An example of the events I get:

1) 1/1/2018 12:00:00 | voltage=200
2) 1/1/2018 12:00:01 | voltage=400
3) 1/1/2018 12:00:02 | voltage=200
4) 1/1/2018 12:00:03 | voltage=200

Is it possible to get the events in a range of 1 second of each other where the difference in voltage is more than 100?

So what I mean is that I need for every combination of 1 second a control that the difference is more than 100.
So the result needs to be:
- event 1: difference between 1 and 2 in voltage is more than 100
- event 2: difference between 2 and 3 in voltage is more than 100

Can someone help me with this? I have no clue how to solve this one...
Many thanks!

0 Karma
1 Solution

DalJeanis
Legend

This assumes that your readings are ALWAYS every 1 second and you just mean successive readings with voltage difference more than 100.

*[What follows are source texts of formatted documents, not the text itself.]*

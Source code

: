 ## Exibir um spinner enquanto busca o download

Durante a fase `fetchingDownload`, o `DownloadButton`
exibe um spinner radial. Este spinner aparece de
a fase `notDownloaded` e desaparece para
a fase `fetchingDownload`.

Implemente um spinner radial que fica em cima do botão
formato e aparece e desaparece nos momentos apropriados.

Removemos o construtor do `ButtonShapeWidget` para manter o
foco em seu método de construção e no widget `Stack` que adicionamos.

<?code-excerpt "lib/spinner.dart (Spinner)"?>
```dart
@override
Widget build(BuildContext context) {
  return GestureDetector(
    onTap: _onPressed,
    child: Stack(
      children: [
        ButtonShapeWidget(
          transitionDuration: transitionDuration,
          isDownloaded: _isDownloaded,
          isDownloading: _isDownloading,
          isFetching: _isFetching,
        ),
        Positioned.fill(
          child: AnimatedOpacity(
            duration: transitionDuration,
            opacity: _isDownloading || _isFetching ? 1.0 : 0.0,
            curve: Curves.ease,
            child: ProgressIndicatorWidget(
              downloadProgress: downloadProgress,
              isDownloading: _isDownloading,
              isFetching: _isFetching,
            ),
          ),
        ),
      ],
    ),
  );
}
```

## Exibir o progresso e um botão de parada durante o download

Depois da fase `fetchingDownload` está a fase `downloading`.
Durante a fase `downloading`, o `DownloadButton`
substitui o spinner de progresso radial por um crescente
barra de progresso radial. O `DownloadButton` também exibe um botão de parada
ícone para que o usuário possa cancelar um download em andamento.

    your current search giving above results
   | streamstats current=t window=2 range(voltage) as voltage_difference
   | reverse
   | streamstats current=f window=1 last(voltage_difference) as voltage_difference2
   | where (voltage_difference > 100) OR (voltage_difference2 > 100)
   | reverse

This assumes that your readings may happen at other intervals and you are only interested in those that are within 1 second of each other with voltage difference more than 100.

    your current search giving above results
   | streamstats current=t time_window=1s range(voltage) as voltage_difference
   | reverse
   | streamstats current=t time_window=1s range(voltage) as voltage_difference2
   | where (voltage_difference > 100) OR (voltage_difference2 > 100)
   | reverse

View solution in original post

matthiascarlier
Engager

Thanks for the answers!

Now I have another question following on the previous one:
How can I make it that way, an event is triggered when this event happens X times over 10 seconds for example?

0 Karma

DalJeanis
Legend

This assumes that your readings are ALWAYS every 1 second and you just mean successive readings with voltage difference more than 100.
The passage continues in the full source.